Former Conservative prisons minister Ann Widdecombe, watching from the sidelines like a seasoned drama critic, saw the parallels with her own Michael Howard-era dust-up. In 1997, Jeremy Paxman famously asked Howard the same question 12 times on Newsnight: "Did you threaten to overrule him?" The "him" was Derek Lewis, the prison service boss, and the whole affair ended with Widdecombe accusing Howard of having "something of the night" about him. Howard's supporters retaliated by claiming Lewis had "wooed" Widdecombe with flowers and chocolates - which she denied with characteristic flair: "He hadn't sent me a petal - and because of my girth no friend would buy me flowers." Widdecombe's warning for Starmer: senior civil servants know where the bodies are buried, the public hates scapegoating, and sacking them invites scrutiny that rarely ends well.
The Blair years offered their own cautionary tales. Martin Sixsmith got a £250,000 payout (about £500,000 today) after the transport secretary Stephen Byers announced his resignation when he hadn't actually resigned. And then there was David Kelly, the government scientist whose identity was confirmed by the Ministry of Defence after a BBC report about "sexed up" Iraq intelligence. After a gruelling committee appearance where an MP accused him of being "chaff" and a "fall guy," Kelly killed himself two days later. Former committee chair Donald Anderson noted the MP had "chaff" on the brain from a recent Iraq trip - "It wasn't meant to demean David Kelly" - but the damage was done.
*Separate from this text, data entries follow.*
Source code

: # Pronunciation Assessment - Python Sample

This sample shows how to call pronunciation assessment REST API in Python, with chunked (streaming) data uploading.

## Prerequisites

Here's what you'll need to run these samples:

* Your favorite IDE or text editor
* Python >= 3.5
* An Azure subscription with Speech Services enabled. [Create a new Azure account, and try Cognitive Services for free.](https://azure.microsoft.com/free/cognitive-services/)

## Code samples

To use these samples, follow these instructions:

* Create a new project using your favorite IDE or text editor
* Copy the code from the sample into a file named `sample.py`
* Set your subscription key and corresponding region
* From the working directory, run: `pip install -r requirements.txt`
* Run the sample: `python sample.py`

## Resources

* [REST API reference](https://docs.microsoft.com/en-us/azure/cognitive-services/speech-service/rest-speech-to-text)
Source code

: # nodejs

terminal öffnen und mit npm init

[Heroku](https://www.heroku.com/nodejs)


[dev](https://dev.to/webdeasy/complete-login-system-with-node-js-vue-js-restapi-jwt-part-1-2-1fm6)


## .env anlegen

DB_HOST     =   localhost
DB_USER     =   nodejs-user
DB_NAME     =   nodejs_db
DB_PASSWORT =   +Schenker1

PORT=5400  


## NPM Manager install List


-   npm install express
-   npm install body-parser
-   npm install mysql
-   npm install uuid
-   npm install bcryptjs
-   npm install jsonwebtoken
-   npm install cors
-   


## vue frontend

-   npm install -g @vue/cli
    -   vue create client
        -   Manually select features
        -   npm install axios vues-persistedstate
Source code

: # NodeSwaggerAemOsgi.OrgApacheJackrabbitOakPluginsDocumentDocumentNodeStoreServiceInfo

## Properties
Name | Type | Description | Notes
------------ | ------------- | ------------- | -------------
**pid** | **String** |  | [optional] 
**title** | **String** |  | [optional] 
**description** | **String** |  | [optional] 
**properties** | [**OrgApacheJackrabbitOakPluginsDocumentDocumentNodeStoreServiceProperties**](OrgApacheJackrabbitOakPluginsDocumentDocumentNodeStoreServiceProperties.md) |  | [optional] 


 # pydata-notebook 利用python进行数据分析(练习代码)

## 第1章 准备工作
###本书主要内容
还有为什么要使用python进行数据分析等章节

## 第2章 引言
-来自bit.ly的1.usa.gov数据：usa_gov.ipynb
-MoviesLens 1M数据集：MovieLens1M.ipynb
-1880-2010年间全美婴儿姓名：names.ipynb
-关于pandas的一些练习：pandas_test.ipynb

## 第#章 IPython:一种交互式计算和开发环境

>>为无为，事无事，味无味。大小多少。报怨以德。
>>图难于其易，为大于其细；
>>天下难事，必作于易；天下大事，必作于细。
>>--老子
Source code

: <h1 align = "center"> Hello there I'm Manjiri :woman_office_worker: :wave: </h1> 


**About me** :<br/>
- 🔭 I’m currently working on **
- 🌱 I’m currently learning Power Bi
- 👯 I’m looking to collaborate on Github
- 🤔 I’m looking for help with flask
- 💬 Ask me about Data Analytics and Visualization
Ivan Rogers, who quit as UK's EU ambassador after his Brexit transition warning was leaked, says Starmer's eagerness to toss Robbins off a cliff should worry anyone who believes in an impartial civil service. The trend started with Blair wanting "true believers," Rogers argues, and Brexit put a bunsen burner under the politicisation. Philip Rutnam, the former Home Office permanent secretary who sued the government after being made the "target of a vicious and orchestrated campaign" by Priti Patel's aides, points to the media cycle as the culprit: "All of this mess could have been avoided in the Robbins case if only the original concern had been properly handled by No 10. Instead there was spiral after spiral - good for the media, but bad for everyone else involved."